Task instructions
With images removed, return the whole listing exactly as written.

------------------------------------

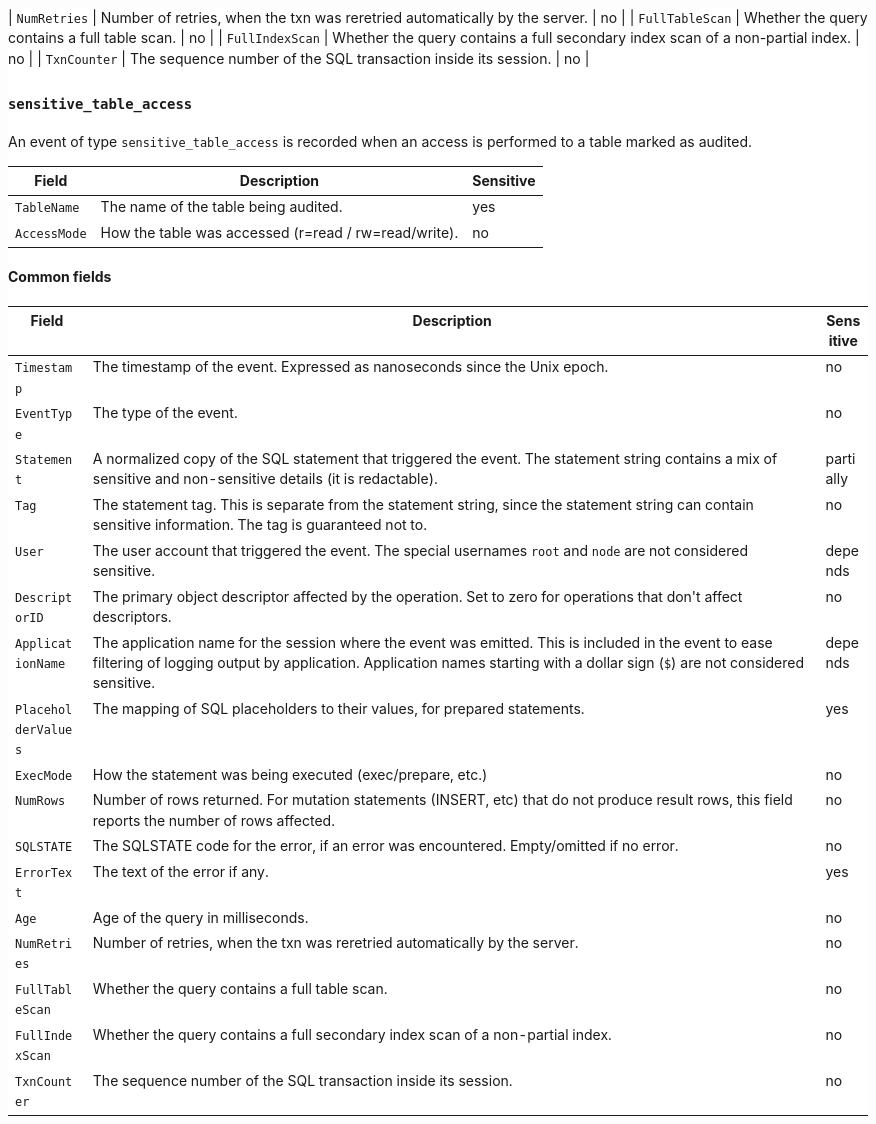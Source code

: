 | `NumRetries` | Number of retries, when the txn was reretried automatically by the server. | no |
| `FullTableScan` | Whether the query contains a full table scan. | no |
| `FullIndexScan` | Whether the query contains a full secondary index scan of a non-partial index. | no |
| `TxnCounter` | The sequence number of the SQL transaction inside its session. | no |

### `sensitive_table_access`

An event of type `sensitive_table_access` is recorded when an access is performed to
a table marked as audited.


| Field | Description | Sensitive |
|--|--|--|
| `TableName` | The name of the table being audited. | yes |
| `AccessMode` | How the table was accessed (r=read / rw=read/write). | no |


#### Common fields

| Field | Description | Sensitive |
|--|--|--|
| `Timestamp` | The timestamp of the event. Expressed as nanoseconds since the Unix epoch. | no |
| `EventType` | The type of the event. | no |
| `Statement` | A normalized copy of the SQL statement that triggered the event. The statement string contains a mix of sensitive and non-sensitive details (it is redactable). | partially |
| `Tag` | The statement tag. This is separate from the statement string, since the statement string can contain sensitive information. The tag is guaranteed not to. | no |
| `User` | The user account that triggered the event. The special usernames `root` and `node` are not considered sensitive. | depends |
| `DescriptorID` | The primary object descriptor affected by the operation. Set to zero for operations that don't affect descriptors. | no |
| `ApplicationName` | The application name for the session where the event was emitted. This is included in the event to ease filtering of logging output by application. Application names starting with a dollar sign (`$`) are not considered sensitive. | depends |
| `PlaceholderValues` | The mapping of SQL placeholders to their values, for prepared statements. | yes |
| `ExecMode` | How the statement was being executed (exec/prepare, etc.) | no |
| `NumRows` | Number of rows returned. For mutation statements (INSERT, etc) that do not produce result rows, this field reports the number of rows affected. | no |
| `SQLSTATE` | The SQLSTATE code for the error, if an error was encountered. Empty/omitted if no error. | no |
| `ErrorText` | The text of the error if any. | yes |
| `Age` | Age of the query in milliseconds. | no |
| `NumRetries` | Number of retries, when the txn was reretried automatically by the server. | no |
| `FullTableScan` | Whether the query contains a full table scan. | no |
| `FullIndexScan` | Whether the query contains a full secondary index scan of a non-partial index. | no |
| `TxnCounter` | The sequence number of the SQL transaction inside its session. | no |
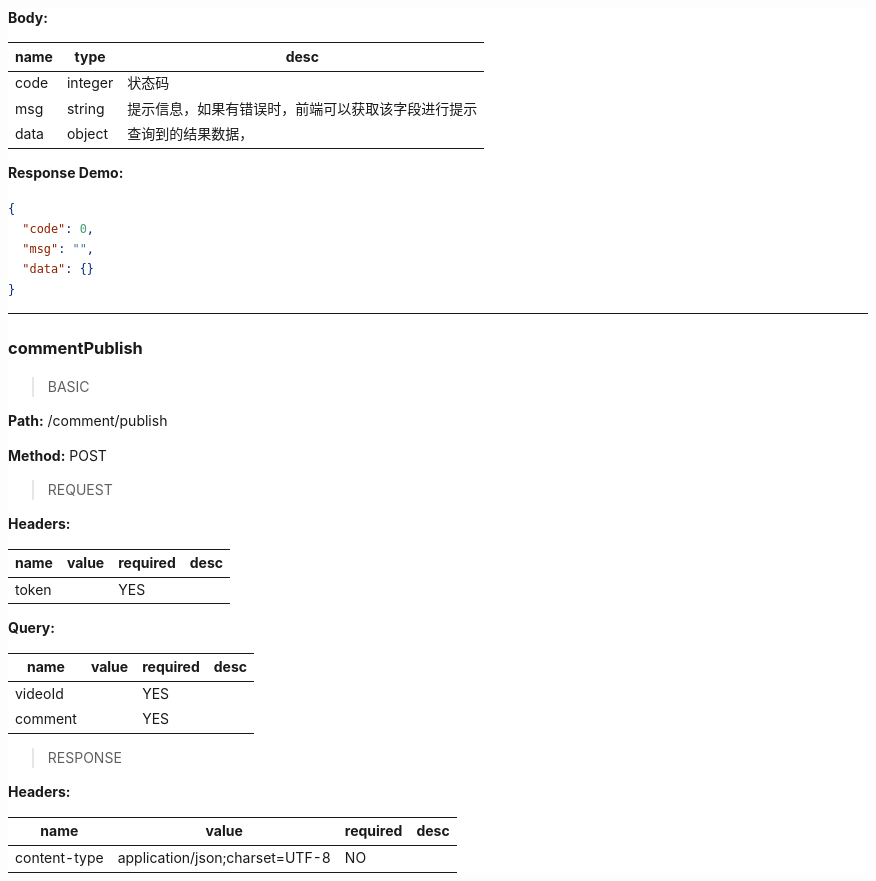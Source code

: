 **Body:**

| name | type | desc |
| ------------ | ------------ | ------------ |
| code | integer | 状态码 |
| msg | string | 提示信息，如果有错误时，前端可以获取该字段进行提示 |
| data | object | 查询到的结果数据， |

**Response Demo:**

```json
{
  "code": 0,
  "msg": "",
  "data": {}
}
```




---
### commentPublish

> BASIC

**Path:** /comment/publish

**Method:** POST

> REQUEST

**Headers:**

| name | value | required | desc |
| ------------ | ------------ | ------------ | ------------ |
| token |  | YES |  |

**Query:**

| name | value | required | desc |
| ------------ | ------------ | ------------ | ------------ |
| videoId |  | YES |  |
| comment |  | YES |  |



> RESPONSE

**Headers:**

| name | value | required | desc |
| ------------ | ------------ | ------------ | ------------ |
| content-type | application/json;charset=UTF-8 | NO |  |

------------------------------------

Task solution
Source code

: | `NumRetries` | Number of retries, when the txn was reretried automatically by the server. | no |
| `FullTableScan` | Whether the query contains a full table scan. | no |
| `FullIndexScan` | Whether the query contains a full secondary index scan of a non-partial index. | no |
| `TxnCounter` | The sequence number of the SQL transaction inside its session. | no |

### `sensitive_table_access`

An event of type `sensitive_table_access` is recorded when an access is performed to
a table marked as audited.


| Field | Description | Sensitive |
|--|--|--|
| `TableName` | The name of the table being audited. | yes |
| `AccessMode` | How the table was accessed (r=read / rw=read/write). | no |


#### Common fields

| Field | Description | Sensitive |
|--|--|--|
| `Timestamp` | The timestamp of the event. Expressed as nanoseconds since the Unix epoch. | no |
| `EventType` | The type of the event. | no |
| `Statement` | A normalized copy of the SQL statement that triggered the event. The statement string contains a mix of sensitive and non-sensitive details (it is redactable). | partially |
| `Tag` | The statement tag. This is separate from the statement string, since the statement string can contain sensitive information. The tag is guaranteed not to. | no |
| `User` | The user account that triggered the event. The special usernames `root` and `node` are not considered sensitive. | depends |
| `DescriptorID` | The primary object descriptor affected by the operation. Set to zero for operations that don't affect descriptors. | no |
| `ApplicationName` | The application name for the session where the event was emitted. This is included in the event to ease filtering of logging output by application. Application names starting with a dollar sign (`$`) are not considered sensitive. | depends |
| `PlaceholderValues` | The mapping of SQL placeholders to their values, for prepared statements. | yes |
| `ExecMode` | How the statement was being executed (exec/prepare, etc.) | no |
| `NumRows` | Number of rows returned. For mutation statements (INSERT, etc) that do not produce result rows, this field reports the number of rows affected. | no |
| `SQLSTATE` | The SQLSTATE code for the error, if an error was encountered. Empty/omitted if no error. | no |
| `ErrorText` | The text of the error if any. | yes |
| `Age` | Age of the query in milliseconds. | no |
| `NumRetries` | Number of retries, when the txn was reretried automatically by the server. | no |
| `FullTableScan` | Whether the query contains a full table scan. | no |
| `FullIndexScan` | Whether the query contains a full secondary index scan of a non-partial index. | no |
| `TxnCounter` | The sequence number of the SQL transaction inside its session. | no |
Source code

: **Body:**

| name | type | desc |
| ------------ | ------------ | ------------ |
| code | integer | 状态码 |
| msg | string | 提示信息，如果有错误时，前端可以获取该字段进行提示 |
| data | object | 查询到的结果数据， |

**Response Demo:**

```json
{
  "code": 0,
  "msg": "",
  "data": {}
}
```




---
### commentPublish

> BASIC

**Path:** /comment/publish

**Method:** POST

> REQUEST

**Headers:**

| name | value | required | desc |
| ------------ | ------------ | ------------ | ------------ |
| token |  | YES |  |

**Query:**

| name | value | required | desc |
| ------------ | ------------ | ------------ | ------------ |
| videoId |  | YES |  |
| comment |  | YES |  |



> RESPONSE

**Headers:**

| name | value | required | desc |
| ------------ | ------------ | ------------ | ------------ |
| content-type | application/json;charset=UTF-8 | NO |  |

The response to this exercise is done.